# WORK ORDER
Within the lines below, find those that hold the string "This" and copy each one.

Saved data entries
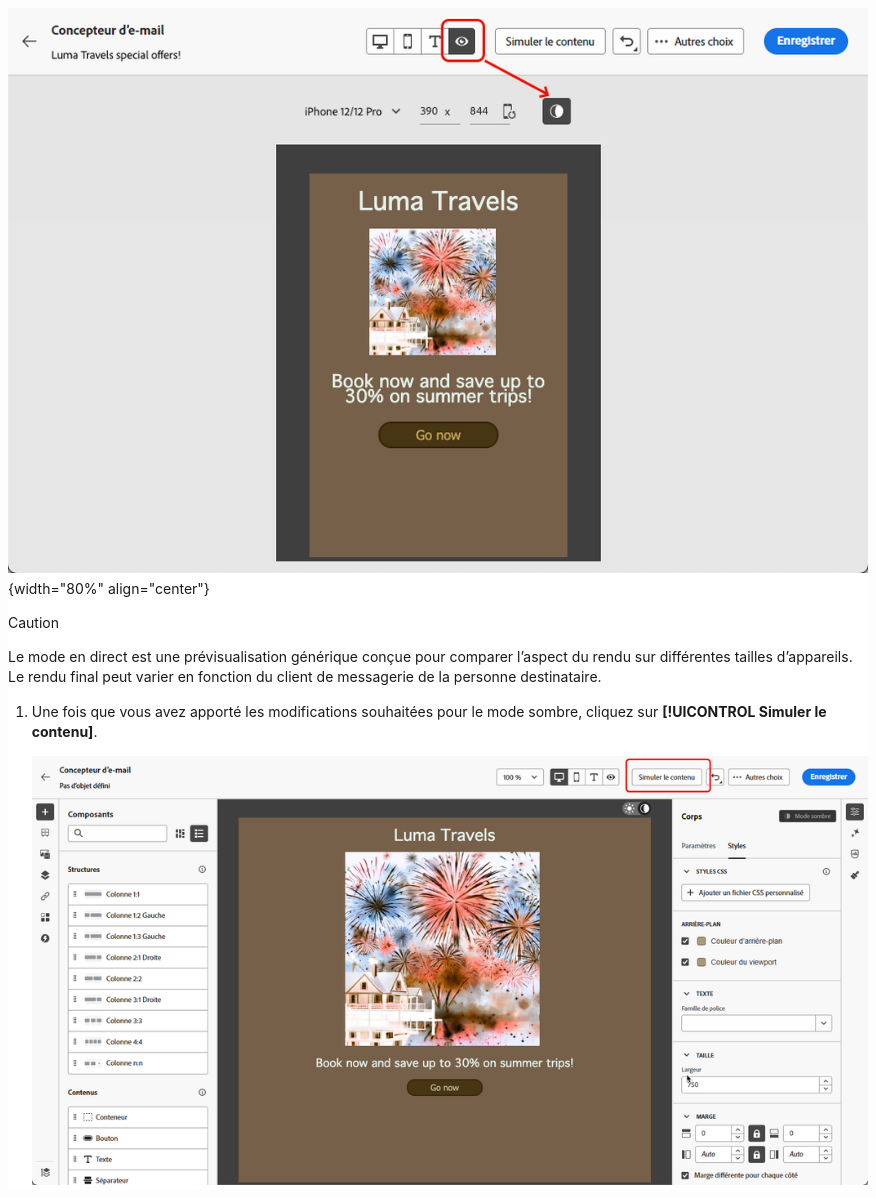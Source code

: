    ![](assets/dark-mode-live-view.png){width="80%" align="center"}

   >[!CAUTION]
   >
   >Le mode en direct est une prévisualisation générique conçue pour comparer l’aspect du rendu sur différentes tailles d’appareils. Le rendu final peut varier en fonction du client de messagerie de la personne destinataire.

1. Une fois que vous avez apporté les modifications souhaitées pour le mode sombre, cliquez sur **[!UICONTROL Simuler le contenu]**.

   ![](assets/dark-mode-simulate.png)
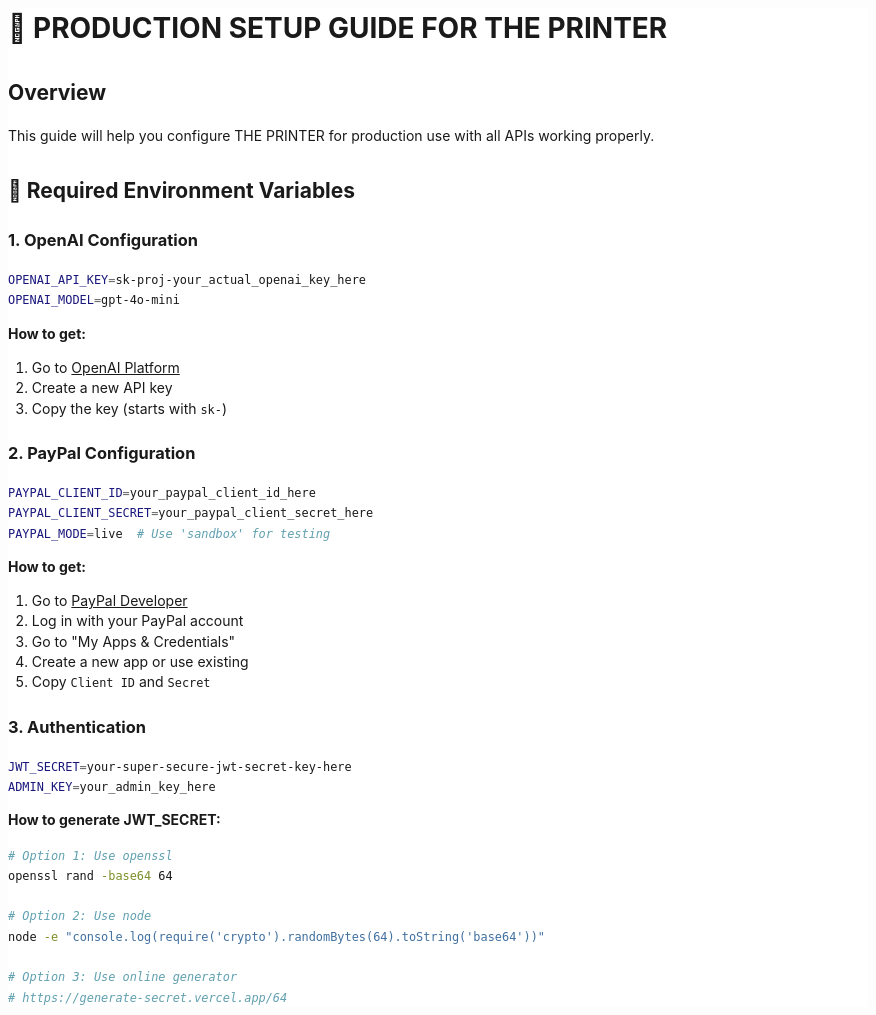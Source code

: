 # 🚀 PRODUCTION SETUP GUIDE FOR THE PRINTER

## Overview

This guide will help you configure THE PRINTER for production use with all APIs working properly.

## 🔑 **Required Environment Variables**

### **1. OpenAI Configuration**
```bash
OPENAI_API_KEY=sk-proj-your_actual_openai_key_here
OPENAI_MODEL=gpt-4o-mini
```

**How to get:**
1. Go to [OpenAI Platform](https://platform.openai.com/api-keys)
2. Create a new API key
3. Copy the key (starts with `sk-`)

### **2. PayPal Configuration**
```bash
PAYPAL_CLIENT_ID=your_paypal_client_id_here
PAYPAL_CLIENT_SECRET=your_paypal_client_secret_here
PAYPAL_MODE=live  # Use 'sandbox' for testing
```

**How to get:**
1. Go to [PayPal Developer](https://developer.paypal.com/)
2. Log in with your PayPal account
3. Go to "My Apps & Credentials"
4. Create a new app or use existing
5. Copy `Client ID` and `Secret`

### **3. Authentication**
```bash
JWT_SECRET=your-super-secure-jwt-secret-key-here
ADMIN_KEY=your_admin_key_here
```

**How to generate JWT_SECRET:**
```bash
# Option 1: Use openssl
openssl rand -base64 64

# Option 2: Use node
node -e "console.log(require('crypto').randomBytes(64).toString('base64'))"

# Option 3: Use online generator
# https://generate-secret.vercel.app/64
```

...

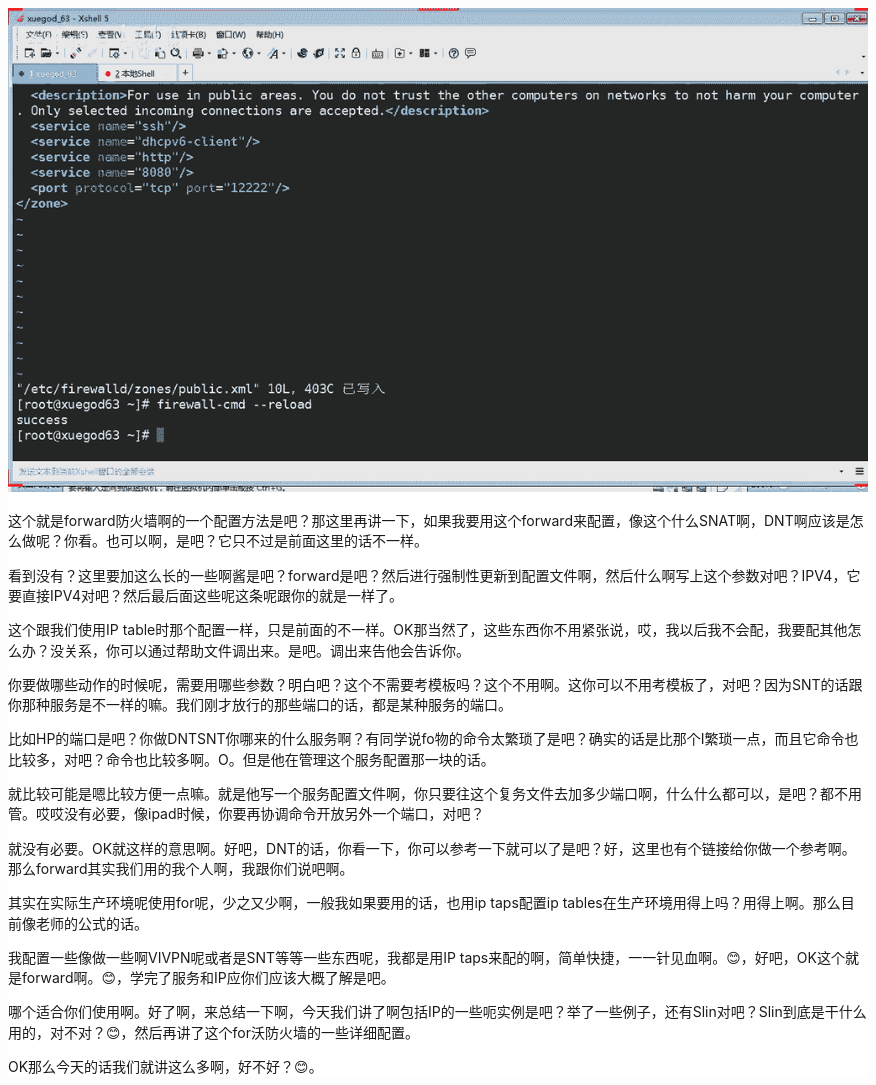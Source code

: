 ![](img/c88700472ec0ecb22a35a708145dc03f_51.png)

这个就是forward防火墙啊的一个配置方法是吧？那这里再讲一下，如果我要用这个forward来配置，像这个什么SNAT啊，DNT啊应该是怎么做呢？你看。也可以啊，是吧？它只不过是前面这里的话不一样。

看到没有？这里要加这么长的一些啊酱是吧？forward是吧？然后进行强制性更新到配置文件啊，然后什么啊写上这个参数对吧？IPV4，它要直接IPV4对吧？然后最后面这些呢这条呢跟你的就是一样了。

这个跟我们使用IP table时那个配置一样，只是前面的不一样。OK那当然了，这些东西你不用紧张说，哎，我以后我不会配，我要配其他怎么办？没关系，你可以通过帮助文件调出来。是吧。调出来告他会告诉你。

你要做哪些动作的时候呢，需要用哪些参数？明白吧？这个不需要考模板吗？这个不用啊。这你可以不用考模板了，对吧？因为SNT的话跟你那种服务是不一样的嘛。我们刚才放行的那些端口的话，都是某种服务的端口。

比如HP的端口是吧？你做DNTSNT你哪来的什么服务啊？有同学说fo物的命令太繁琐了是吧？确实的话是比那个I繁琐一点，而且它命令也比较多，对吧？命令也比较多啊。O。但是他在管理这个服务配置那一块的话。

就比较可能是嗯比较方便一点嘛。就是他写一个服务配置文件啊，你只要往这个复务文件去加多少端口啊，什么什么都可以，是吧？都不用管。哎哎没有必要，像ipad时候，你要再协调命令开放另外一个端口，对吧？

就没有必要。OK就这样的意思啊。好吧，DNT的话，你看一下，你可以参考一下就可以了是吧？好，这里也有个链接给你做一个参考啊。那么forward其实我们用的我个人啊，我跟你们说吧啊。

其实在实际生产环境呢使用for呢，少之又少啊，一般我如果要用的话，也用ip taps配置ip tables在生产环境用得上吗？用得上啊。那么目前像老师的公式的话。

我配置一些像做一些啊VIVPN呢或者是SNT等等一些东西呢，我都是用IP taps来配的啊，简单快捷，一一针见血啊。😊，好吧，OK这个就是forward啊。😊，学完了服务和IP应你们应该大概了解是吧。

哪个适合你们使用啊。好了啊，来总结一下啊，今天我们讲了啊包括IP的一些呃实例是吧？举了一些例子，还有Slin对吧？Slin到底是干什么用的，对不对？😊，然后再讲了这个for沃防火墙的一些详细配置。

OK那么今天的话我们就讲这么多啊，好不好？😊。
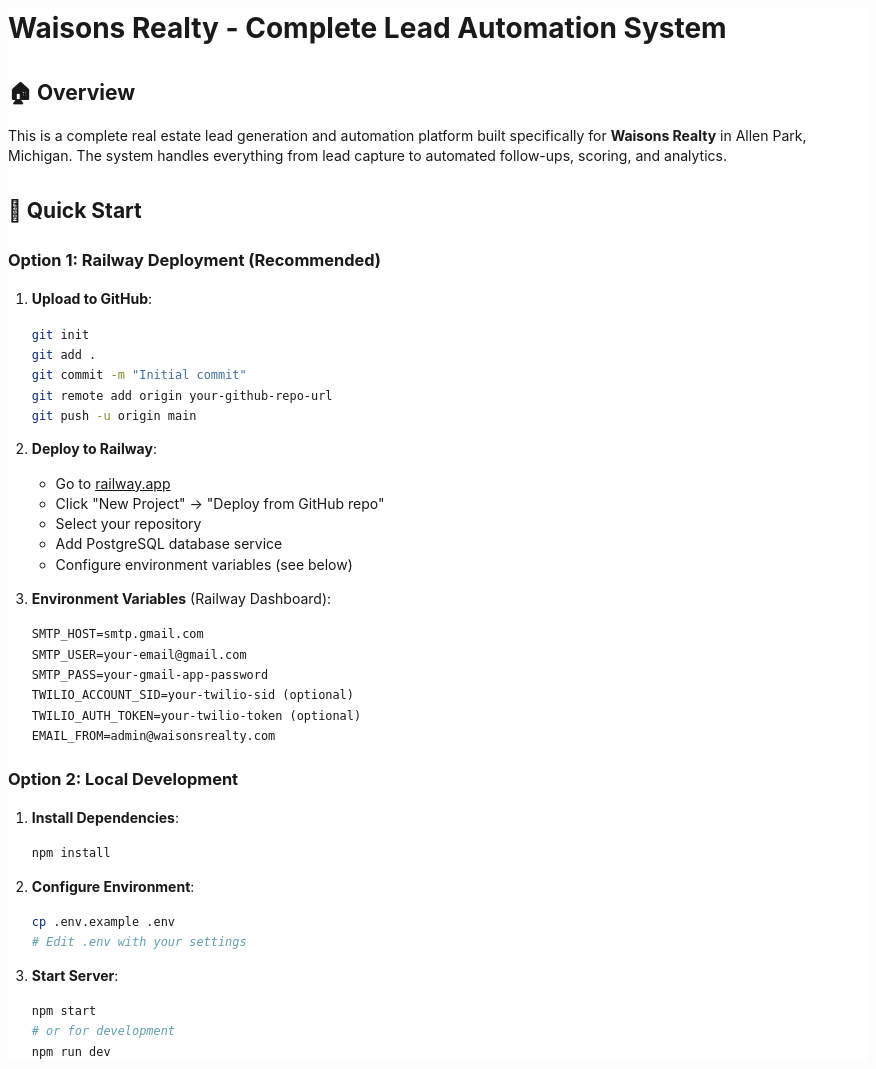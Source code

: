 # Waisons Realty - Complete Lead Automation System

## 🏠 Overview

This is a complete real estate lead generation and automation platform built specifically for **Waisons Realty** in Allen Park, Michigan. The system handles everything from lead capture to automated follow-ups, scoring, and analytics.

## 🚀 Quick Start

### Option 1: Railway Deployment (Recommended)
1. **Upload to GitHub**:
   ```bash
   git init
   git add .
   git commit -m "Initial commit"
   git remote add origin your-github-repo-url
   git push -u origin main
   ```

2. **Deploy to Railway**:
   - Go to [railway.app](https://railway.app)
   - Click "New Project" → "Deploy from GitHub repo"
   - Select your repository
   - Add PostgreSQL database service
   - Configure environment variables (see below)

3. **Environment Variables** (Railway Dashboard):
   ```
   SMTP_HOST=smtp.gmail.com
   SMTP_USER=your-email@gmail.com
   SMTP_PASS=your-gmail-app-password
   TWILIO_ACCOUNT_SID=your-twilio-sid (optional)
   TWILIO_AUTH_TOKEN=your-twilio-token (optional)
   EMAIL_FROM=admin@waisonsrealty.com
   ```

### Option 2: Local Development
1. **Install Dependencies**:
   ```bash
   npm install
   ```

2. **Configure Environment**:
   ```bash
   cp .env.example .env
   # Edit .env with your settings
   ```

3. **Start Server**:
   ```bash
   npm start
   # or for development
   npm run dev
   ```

# EXERCISE OUTPUT
This guide will help you configure THE PRINTER for production use with all APIs working properly.
This is a complete real estate lead generation and automation platform built specifically for **Waisons Realty** in Allen Park, Michigan. The system handles everything from lead capture to automated follow-ups, scoring, and analytics.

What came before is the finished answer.